Could you return all of the records exactly as they stand?

Source records
┌──

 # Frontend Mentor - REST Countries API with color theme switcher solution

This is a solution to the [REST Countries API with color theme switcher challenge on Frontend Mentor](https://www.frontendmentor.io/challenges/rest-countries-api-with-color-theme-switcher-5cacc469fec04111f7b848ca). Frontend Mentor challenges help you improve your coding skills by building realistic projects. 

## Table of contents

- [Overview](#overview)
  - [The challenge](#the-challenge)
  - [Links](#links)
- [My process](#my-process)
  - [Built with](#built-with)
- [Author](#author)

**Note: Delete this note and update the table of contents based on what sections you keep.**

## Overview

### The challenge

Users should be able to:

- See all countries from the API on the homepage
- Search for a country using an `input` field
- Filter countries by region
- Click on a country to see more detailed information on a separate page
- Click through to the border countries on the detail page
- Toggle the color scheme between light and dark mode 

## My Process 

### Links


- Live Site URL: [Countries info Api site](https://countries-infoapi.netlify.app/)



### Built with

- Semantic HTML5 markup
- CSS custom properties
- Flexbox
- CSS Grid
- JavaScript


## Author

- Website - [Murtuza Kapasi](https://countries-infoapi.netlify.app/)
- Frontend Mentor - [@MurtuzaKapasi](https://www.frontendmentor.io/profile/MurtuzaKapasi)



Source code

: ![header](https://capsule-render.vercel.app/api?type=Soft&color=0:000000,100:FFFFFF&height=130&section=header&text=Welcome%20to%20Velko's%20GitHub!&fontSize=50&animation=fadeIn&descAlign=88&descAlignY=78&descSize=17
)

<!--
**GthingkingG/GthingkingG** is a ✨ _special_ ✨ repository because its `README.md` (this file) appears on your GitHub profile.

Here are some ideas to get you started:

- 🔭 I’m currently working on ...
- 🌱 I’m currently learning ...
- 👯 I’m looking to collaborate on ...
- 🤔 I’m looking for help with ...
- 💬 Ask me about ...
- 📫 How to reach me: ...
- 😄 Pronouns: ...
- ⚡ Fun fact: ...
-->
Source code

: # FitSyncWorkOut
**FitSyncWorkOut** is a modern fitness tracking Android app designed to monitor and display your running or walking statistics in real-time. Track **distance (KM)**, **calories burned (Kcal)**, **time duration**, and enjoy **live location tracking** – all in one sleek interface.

└──

Solution for this task
 # Frontend Mentor - REST Countries API with color theme switcher solution

This is a solution to the [REST Countries API with color theme switcher challenge on Frontend Mentor](https://www.frontendmentor.io/challenges/rest-countries-api-with-color-theme-switcher-5cacc469fec04111f7b848ca). Frontend Mentor challenges help you improve your coding skills by building realistic projects. 

## Table of contents

- [Overview](#overview)
  - [The challenge](#the-challenge)
  - [Links](#links)
- [My process](#my-process)
  - [Built with](#built-with)
- [Author](#author)

**Note: Delete this note and update the table of contents based on what sections you keep.**

## Overview

### The challenge

Users should be able to:

- See all countries from the API on the homepage
- Search for a country using an `input` field
- Filter countries by region
- Click on a country to see more detailed information on a separate page
- Click through to the border countries on the detail page
- Toggle the color scheme between light and dark mode 

## My Process 

### Links


- Live Site URL: [Countries info Api site](https://countries-infoapi.netlify.app/)



### Built with

- Semantic HTML5 markup
- CSS custom properties
- Flexbox
- CSS Grid
- JavaScript


## Author

- Website - [Murtuza Kapasi](https://countries-infoapi.netlify.app/)
- Frontend Mentor - [@MurtuzaKapasi](https://www.frontendmentor.io/profile/MurtuzaKapasi)



Source code

: ![header](https://capsule-render.vercel.app/api?type=Soft&color=0:000000,100:FFFFFF&height=130&section=header&text=Welcome%20to%20Velko's%20GitHub!&fontSize=50&animation=fadeIn&descAlign=88&descAlignY=78&descSize=17
)

<!--
**GthingkingG/GthingkingG** is a ✨ _special_ ✨ repository because its `README.md` (this file) appears on your GitHub profile.

Here are some ideas to get you started:

- 🔭 I’m currently working on ...
- 🌱 I’m currently learning ...
- 👯 I’m looking to collaborate on ...
- 🤔 I’m looking for help with ...
- 💬 Ask me about ...
- 📫 How to reach me: ...
- 😄 Pronouns: ...
- ⚡ Fun fact: ...
-->
Source code

: # FitSyncWorkOut
**FitSyncWorkOut** is a modern fitness tracking Android app designed to monitor and display your running or walking statistics in real-time. Track **distance (KM)**, **calories burned (Kcal)**, **time duration**, and enjoy **live location tracking** – all in one sleek interface.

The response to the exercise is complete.